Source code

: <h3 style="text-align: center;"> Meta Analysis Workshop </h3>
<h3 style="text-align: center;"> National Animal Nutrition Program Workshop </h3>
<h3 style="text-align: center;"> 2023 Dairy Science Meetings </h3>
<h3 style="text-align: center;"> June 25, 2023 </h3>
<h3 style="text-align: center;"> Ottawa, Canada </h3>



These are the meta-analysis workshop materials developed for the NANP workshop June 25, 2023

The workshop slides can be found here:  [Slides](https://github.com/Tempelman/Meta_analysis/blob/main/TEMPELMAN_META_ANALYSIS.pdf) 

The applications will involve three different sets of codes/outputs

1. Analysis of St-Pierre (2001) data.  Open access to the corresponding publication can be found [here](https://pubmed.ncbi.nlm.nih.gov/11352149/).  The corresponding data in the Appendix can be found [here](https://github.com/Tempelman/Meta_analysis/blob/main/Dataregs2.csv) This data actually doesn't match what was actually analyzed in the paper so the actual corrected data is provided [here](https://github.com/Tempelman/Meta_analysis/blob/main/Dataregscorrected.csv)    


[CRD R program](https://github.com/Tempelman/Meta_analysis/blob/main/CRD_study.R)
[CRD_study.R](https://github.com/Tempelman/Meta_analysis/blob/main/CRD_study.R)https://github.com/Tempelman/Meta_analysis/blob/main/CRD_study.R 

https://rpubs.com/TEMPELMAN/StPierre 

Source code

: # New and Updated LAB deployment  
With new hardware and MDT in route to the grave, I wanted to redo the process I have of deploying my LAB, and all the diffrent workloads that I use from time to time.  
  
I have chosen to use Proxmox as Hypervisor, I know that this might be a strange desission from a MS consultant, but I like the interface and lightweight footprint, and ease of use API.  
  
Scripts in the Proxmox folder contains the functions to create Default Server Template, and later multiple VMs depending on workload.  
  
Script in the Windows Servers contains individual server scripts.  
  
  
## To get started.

* * * * *

- WORK ORDER:
Keep only those lines of the records that hold "text", and return them.

- ANSWER SPACE:
: <h3 style="text-align: center;"> Meta Analysis Workshop </h3>
<h3 style="text-align: center;"> National Animal Nutrition Program Workshop </h3>
<h3 style="text-align: center;"> 2023 Dairy Science Meetings </h3>
<h3 style="text-align: center;"> June 25, 2023 </h3>
<h3 style="text-align: center;"> Ottawa, Canada </h3>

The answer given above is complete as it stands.